----- Data listing -----
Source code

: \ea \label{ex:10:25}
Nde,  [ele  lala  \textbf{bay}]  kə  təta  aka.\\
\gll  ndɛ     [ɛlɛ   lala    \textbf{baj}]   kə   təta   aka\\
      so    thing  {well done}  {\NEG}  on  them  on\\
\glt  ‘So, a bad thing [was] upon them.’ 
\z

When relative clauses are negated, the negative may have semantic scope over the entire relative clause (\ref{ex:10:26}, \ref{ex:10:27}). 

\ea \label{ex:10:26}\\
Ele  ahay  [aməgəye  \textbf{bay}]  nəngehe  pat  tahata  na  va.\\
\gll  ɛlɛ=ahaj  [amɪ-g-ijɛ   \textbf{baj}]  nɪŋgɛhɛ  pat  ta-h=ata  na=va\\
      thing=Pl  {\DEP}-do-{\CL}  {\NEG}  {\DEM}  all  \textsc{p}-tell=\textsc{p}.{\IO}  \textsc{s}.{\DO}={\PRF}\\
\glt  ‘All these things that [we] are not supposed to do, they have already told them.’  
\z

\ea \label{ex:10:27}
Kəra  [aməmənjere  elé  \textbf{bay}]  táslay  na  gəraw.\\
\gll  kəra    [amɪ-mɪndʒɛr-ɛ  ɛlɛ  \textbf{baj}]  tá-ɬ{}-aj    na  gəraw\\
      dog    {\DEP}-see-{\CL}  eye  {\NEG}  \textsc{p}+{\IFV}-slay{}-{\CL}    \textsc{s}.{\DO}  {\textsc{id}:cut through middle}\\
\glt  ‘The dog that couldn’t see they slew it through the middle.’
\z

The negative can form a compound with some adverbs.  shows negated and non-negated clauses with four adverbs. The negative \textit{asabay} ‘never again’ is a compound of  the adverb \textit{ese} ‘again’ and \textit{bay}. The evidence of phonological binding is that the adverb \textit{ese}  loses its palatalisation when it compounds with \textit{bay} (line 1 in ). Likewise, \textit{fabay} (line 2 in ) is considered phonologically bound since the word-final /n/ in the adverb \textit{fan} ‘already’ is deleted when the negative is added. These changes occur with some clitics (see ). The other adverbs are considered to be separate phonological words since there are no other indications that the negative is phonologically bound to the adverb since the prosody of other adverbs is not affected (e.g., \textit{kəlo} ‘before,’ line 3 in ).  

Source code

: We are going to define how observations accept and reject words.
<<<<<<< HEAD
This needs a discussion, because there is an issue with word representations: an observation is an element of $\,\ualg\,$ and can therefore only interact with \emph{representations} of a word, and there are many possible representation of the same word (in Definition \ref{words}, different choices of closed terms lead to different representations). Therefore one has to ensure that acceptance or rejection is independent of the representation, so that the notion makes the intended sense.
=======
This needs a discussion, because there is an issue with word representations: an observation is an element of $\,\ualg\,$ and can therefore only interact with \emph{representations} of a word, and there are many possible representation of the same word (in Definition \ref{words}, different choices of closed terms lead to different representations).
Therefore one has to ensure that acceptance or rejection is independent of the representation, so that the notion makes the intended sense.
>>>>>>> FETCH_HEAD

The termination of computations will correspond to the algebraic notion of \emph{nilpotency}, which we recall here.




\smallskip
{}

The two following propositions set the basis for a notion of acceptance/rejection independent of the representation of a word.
-----
◆ What this task involves
Sift the material for lines with the string "middle". Copy each one found.

◆ Task solution
      dog    {\DEP}-see-{\CL}  eye  {\NEG}  \textsc{p}+{\IFV}-slay{}-{\CL}    \textsc{s}.{\DO}  {\textsc{id}:cut through middle}\\
\glt  ‘The dog that couldn’t see they slew it through the middle.’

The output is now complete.